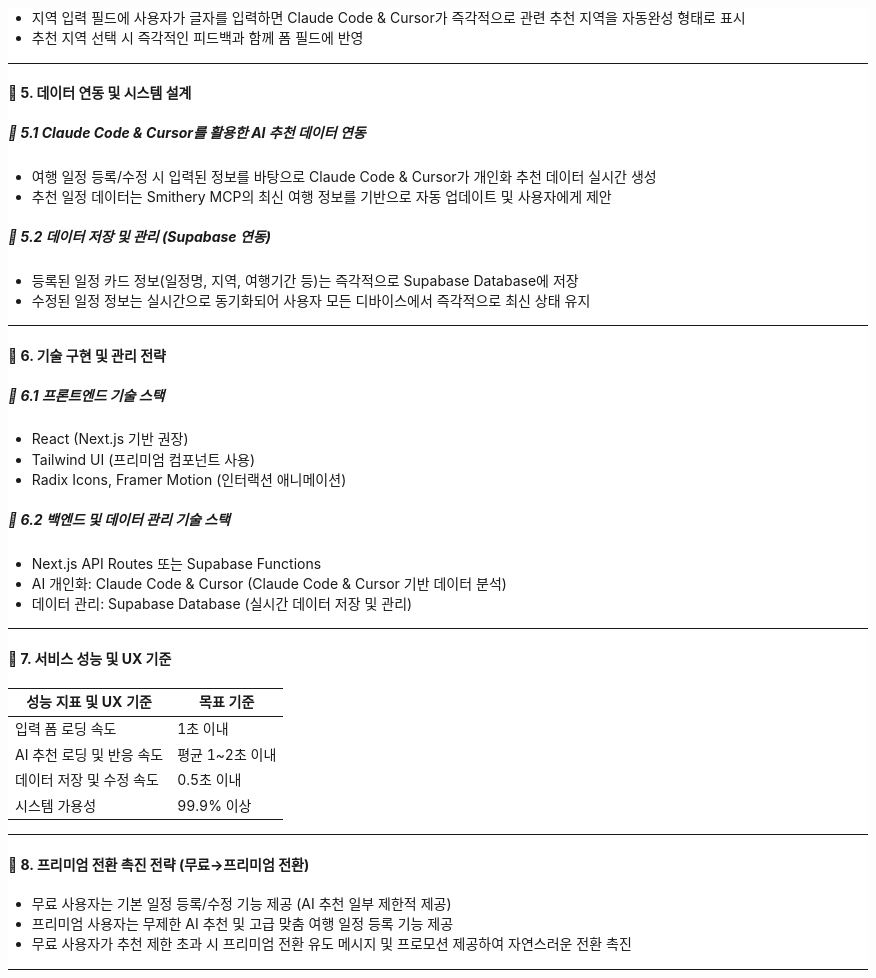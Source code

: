 - 지역 입력 필드에 사용자가 글자를 입력하면 Claude Code & Cursor가 즉각적으로 관련 추천 지역을 자동완성 형태로 표시
- 추천 지역 선택 시 즉각적인 피드백과 함께 폼 필드에 반영

---

#### 🚩 5. 데이터 연동 및 시스템 설계

##### 📌 5.1 Claude Code & Cursor를 활용한 AI 추천 데이터 연동

- 여행 일정 등록/수정 시 입력된 정보를 바탕으로 Claude Code & Cursor가 개인화 추천 데이터 실시간 생성
- 추천 일정 데이터는 Smithery MCP의 최신 여행 정보를 기반으로 자동 업데이트 및 사용자에게 제안

##### 📌 5.2 데이터 저장 및 관리 (Supabase 연동)

- 등록된 일정 카드 정보(일정명, 지역, 여행기간 등)는 즉각적으로 Supabase Database에 저장
- 수정된 일정 정보는 실시간으로 동기화되어 사용자 모든 디바이스에서 즉각적으로 최신 상태 유지

---

#### 🚩 6. 기술 구현 및 관리 전략

##### 📌 6.1 프론트엔드 기술 스택

- React (Next.js 기반 권장)
- Tailwind UI (프리미엄 컴포넌트 사용)
- Radix Icons, Framer Motion (인터랙션 애니메이션)

##### 📌 6.2 백엔드 및 데이터 관리 기술 스택

- Next.js API Routes 또는 Supabase Functions
- AI 개인화: Claude Code & Cursor (Claude Code & Cursor 기반 데이터 분석)
- 데이터 관리: Supabase Database (실시간 데이터 저장 및 관리)

---

#### 🚩 7. 서비스 성능 및 UX 기준

| 성능 지표 및 UX 기준 | 목표 기준 |
|------------------|-----------|
| 입력 폼 로딩 속도 | 1초 이내 |
| AI 추천 로딩 및 반응 속도 | 평균 1~2초 이내 |
| 데이터 저장 및 수정 속도 | 0.5초 이내 |
| 시스템 가용성 | 99.9% 이상 |

---

#### 🚩 8. 프리미엄 전환 촉진 전략 (무료→프리미엄 전환)

- 무료 사용자는 기본 일정 등록/수정 기능 제공 (AI 추천 일부 제한적 제공)
- 프리미엄 사용자는 무제한 AI 추천 및 고급 맞춤 여행 일정 등록 기능 제공
- 무료 사용자가 추천 제한 초과 시 프리미엄 전환 유도 메시지 및 프로모션 제공하여 자연스러운 전환 촉진

---
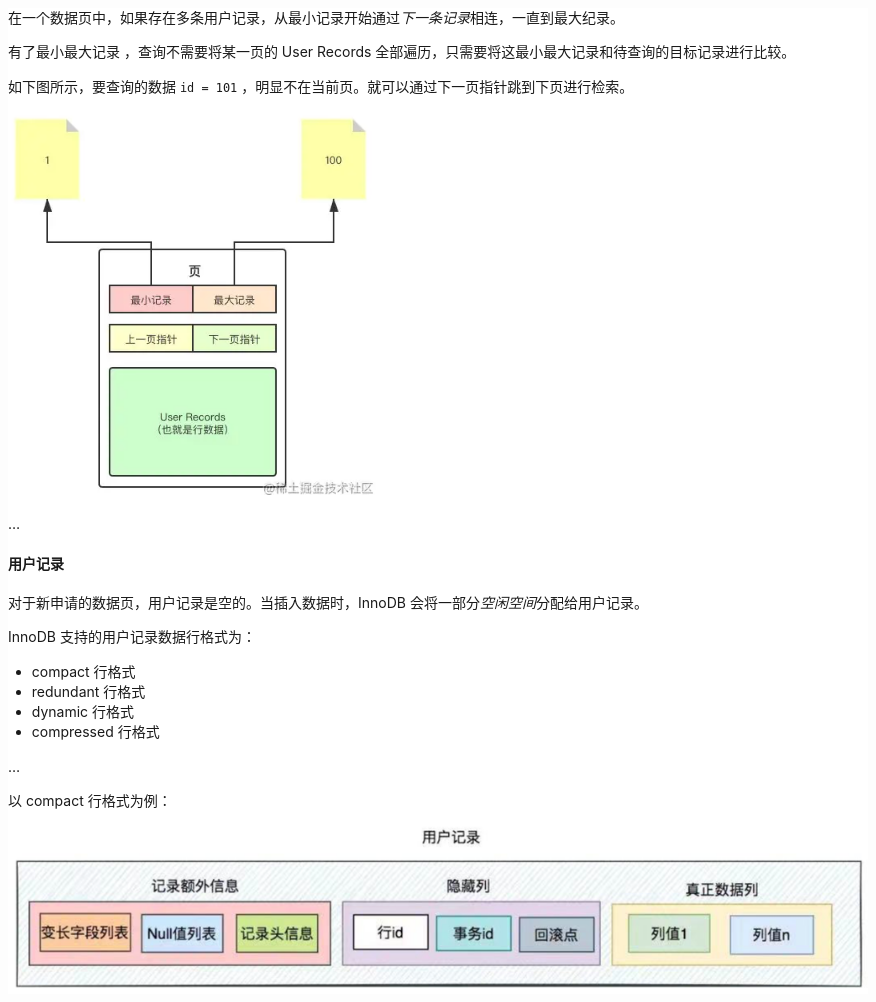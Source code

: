 

在一个数据页中，如果存在多条用户记录，从最小记录开始通过*下一条记录*相连，一直到最大纪录。

有了最小最大记录 ，查询不需要将某一页的 User Records 全部遍历，只需要将这最小最大记录和待查询的目标记录进行比较。

如下图所示，要查询的数据 `id = 101` ，明显不在当前页。就可以通过下一页指针跳到下页进行检索。

<img src="./assets/image-20220209163559367.png" alt="image-20220209163559367" style="zoom: 80%;" />

…

#### 用户记录

对于新申请的数据页，用户记录是空的。当插入数据时，InnoDB 会将一部分*空闲空间*分配给用户记录。

InnoDB 支持的用户记录数据行格式为：

* compact 行格式
* redundant 行格式
* dynamic 行格式
* compressed 行格式

…

以 compact 行格式为例：

![image-20211124104139424](./assets/image-20211124104139424.png)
++++++
__WORK TO BE COMPLETED__. Wherever a line above contains "Cursor가", copy that line.

__TASK OUTPUT__.
: - 지역 입력 필드에 사용자가 글자를 입력하면 Claude Code & Cursor가 즉각적으로 관련 추천 지역을 자동완성 형태로 표시
- 여행 일정 등록/수정 시 입력된 정보를 바탕으로 Claude Code & Cursor가 개인화 추천 데이터 실시간 생성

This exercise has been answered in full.